Wo willst du die Db hosten?

Auf einem eigenen Server?

Der Superserver ist ein Server mit allen Features, der Classic Server mit Standard Features und der Embeddet ist dafür da ihn in ein Programm einzubinden (damit der Anwender sich keine eigenen Datenbank installieren muss sondern nur das Programm starten muss).

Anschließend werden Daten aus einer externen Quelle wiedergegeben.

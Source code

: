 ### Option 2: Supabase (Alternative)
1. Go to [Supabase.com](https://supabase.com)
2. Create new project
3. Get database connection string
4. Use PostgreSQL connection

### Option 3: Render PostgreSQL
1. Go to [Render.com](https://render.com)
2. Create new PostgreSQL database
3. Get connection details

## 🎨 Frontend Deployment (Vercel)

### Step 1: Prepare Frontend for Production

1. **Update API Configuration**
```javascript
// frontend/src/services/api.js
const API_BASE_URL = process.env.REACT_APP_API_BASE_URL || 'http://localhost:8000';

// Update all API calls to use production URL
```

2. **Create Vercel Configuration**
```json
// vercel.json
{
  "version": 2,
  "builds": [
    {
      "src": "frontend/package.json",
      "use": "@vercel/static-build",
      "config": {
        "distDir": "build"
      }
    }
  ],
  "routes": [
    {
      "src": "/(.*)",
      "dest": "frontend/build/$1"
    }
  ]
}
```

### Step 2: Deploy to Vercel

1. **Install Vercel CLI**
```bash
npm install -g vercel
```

Und Firebird IST der DB Server. Ohne den keine DB.


----------



## JRegier (10. Jan 2006)

Dukel hat gesagt.:
			
		

> Wo willst du die Db hosten?
> 
> Auf einem eigenen Server?
> 
> ...



Nein nicht auf eigenem Server, für mich lohnt es sich nicht einen eigenen Server laufen zu lassen,
deshalb möchte ich, weil ja meist nur MySQL gehostet wird und deshalb auch nur ein MySQL Server
läuft, die Firebird Embedded. Aber wie ist es nun? Läuft eine Embedded nicht auf'm Server im 
Applet Ordner? Weil mit Firebird Embedded habe ich in Delphi Erfahrung gemacht aber auch wircklich
nur Lokal, aber ob man im Falle eines Applets das in der CodeBase die Firebird DB hat auch von
Embedded sprechen kann? Kann's überhaupt ohne den Firebird Server also als Enbedded da laufen?


----------



## Marcel Gascoyne (10. Jan 2006)

JRegier hat gesagt.:
			
		

> Nein nicht auf eigenem Server, für mich lohnt es sich nicht einen eigenen Server laufen zu lassen,
> deshalb möchte ich, weil ja meist nur MySQL gehostet wird und deshalb auch nur ein MySQL Server
> läuft, die Firebird Embedded. Aber wie ist es nun? Läuft eine Embedded nicht auf'm Server im
> Applet Ordner? Weil mit Firebird Embedded habe ich in Delphi Erfahrung gemacht aber auch wircklich
> ...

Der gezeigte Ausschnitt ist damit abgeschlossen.